Fareed Zakaria said:

  • Japan desperately needs real reforms that open up the economy and make it more friendly for business.
  • The Economist says a Japanese company has to actually go out of business to be able fire any of its workers. Japan is 134th out of 144 in the World Economic Forum’s Global Competitive Index in flexibility of hiring and firing.
  • Japanese agriculture gets 3 times the subsidies in the EU and 6 times those in the US. Japan ranks 26th of 31 high income countries in ease of starting a business in the World Bank’s Doing Business report.
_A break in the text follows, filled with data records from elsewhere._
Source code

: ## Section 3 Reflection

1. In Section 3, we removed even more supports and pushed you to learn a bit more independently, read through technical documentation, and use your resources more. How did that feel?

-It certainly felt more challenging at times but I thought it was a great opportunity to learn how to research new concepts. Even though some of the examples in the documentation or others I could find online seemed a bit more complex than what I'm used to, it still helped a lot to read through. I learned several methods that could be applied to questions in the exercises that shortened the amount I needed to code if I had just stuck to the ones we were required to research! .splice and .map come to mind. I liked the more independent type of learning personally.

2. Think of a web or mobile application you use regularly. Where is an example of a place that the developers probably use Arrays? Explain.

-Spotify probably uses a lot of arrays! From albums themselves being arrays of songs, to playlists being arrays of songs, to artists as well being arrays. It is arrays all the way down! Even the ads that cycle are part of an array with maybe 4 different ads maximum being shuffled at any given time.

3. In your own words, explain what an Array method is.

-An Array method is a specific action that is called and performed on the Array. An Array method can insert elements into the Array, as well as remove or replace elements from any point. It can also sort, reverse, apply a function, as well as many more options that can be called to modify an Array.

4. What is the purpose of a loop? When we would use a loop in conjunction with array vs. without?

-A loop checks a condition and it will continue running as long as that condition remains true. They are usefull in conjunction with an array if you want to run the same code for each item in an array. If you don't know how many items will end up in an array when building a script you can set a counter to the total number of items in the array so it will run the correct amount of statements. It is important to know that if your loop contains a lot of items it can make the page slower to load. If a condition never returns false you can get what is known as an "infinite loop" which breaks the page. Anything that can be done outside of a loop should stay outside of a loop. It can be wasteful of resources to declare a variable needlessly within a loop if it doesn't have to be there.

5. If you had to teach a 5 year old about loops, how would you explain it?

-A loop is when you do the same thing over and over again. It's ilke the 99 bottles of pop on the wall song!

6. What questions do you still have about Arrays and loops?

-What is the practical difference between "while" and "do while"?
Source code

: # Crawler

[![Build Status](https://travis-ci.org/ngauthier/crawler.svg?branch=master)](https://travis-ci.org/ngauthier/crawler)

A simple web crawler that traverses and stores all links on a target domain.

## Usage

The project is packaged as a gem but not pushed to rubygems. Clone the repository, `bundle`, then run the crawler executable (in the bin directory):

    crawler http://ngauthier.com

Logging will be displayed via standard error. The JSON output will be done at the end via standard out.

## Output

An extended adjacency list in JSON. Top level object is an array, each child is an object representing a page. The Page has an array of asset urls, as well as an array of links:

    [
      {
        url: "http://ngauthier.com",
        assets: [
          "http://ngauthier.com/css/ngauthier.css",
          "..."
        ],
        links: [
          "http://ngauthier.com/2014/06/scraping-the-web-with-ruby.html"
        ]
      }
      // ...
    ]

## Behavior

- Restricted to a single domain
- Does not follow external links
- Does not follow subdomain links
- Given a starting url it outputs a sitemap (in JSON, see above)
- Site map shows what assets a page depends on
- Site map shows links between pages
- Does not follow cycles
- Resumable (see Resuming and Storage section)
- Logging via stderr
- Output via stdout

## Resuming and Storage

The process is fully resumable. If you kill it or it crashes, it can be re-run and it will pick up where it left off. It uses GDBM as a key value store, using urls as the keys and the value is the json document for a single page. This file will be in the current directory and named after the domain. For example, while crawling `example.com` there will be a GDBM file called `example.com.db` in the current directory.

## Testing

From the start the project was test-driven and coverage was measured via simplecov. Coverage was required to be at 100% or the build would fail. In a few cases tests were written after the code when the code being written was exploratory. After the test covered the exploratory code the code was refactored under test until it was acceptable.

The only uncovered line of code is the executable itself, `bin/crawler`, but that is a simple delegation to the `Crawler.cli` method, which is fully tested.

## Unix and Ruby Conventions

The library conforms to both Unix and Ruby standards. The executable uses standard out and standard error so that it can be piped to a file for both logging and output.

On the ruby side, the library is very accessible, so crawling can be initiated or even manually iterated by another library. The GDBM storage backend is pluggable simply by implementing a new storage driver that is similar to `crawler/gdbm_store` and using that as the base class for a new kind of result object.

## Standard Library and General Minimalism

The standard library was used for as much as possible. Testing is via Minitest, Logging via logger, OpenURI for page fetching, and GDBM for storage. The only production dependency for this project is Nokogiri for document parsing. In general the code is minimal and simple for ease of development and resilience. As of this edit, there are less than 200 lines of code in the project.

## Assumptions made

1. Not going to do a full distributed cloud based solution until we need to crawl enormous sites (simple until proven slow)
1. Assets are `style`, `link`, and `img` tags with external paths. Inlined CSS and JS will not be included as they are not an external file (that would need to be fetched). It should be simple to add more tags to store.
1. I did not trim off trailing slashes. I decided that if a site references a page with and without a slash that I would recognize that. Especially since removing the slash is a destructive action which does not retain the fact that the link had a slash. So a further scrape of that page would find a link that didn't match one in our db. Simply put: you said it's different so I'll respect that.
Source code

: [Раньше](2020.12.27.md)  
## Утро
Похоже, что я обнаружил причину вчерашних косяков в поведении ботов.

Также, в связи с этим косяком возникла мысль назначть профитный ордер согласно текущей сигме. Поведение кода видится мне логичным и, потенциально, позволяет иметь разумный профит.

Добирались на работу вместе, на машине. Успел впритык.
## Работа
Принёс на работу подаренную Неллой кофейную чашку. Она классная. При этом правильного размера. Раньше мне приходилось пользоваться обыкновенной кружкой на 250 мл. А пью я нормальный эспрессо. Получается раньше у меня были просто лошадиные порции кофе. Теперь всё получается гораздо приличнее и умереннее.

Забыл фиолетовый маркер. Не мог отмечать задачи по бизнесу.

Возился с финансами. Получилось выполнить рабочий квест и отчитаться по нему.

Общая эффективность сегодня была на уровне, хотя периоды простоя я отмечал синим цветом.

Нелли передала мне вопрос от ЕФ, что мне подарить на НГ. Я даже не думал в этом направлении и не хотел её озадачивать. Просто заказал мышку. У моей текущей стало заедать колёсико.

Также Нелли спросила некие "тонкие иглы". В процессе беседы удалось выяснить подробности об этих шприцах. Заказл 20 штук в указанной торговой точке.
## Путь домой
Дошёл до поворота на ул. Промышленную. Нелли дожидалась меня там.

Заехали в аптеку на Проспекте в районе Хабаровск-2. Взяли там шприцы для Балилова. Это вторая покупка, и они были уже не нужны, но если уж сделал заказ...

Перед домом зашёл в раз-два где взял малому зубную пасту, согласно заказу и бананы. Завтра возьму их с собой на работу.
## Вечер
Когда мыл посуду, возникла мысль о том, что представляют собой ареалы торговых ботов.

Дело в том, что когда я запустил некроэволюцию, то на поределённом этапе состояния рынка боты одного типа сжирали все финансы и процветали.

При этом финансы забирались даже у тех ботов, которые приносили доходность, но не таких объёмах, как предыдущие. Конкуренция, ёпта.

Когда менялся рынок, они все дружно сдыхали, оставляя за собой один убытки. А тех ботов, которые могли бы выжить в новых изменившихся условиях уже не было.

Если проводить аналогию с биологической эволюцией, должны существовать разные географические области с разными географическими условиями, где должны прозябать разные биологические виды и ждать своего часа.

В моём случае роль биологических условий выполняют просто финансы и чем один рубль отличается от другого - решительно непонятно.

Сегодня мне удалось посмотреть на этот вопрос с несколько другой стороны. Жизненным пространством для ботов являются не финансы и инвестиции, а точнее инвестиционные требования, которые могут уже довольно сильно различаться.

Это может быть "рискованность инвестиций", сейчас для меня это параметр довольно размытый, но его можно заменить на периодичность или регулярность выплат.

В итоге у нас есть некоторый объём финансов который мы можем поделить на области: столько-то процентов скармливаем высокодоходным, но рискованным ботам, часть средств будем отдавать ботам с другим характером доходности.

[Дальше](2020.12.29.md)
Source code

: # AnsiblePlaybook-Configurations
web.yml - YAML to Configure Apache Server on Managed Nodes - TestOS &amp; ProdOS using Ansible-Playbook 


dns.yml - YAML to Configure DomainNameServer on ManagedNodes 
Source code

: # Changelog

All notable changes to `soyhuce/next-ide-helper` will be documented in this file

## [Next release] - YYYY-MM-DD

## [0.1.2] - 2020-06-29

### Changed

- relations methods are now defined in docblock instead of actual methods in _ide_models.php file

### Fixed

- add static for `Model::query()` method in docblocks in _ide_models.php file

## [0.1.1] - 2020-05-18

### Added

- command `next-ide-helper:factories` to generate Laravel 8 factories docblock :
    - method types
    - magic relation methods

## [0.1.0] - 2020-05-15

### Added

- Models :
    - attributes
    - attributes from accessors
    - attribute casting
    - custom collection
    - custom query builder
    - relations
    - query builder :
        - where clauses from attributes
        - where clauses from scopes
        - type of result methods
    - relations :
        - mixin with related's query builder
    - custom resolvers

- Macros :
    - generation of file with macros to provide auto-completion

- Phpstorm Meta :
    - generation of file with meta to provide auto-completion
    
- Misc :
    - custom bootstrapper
Samuel Huntington said the reason why, since WWII, the outcome of almost every US militarily engagement in conflicts around the world has been inconclusive, muddled or worse is because it rarely entered them actually trying to win and Americans rarely saw the problem as one that justified getting fully committed.  Huntington said where we succeeded – the 1990 Persian Gulf War, Grenada and Panama – we did fight to win, used massive force and achieved a quick, early knockout.

Daniel Drezner at ForeignPolicy.com said the goal of Obama policy towards Syria over the past two years is to ensnare Iran and Hezbollah into a protracted, resource-draining civil war, with as minimal costs as possible – this is has been accomplished at an appalling toll in lives lost.

Niall Ferguson at Harvard said:

  • Bernanke has been consistent in saying that of course there will come a time at some future meeting when the data will be strong enough to justify tapering.  Bernanke has been crucial and must be given credit for having averted a second Great Depression. Janet Yellin is highly qualified as is Tim Geithner.
  • Any kind of business is easier to start in the UK than in the US. The US is no longer number one. It does not have the best rule of law, it has a really expensive and complex system, which is opaque and full of risks for any entrepreneur. The US has more complex regulation for a small business than most European countries. 63 different federal agencies pour out 3,000 or 4,000 regulations a year. Since WWII, only one president, Reagan, has presided over a reduced federal register – it shrank by 30 percent while the economy grew in real terms by 30 percent.
  • Incredibly complex systems of regulation, environmental or financial, advantage the big corporations, because they have the lawyers.  e.g. healthcare.  Small businesses are not becoming medium size businesses, which is what you would expect if this recovery were for real.